**Brief**
Restate, word for word, every line of the data.

▼▼▼

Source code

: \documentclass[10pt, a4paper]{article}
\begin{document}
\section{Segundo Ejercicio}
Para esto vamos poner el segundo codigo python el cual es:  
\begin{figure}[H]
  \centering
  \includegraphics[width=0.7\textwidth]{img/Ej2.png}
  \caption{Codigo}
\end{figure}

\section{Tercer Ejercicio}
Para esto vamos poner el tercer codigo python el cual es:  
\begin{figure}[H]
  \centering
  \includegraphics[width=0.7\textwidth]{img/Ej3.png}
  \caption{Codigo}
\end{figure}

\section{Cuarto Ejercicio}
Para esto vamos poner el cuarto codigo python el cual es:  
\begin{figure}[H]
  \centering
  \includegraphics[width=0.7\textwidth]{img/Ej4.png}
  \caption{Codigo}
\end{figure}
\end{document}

▲▲▲

**Answer box**
Source code

: \documentclass[10pt, a4paper]{article}
\begin{document}
\section{Segundo Ejercicio}
Para esto vamos poner el segundo codigo python el cual es:  
\begin{figure}[H]
  \centering
  \includegraphics[width=0.7\textwidth]{img/Ej2.png}
  \caption{Codigo}
\end{figure}

\section{Tercer Ejercicio}
Para esto vamos poner el tercer codigo python el cual es:  
\begin{figure}[H]
  \centering
  \includegraphics[width=0.7\textwidth]{img/Ej3.png}
  \caption{Codigo}
\end{figure}

\section{Cuarto Ejercicio}
Para esto vamos poner el cuarto codigo python el cual es:  
\begin{figure}[H]
  \centering
  \includegraphics[width=0.7\textwidth]{img/Ej4.png}
  \caption{Codigo}
\end{figure}
\end{document}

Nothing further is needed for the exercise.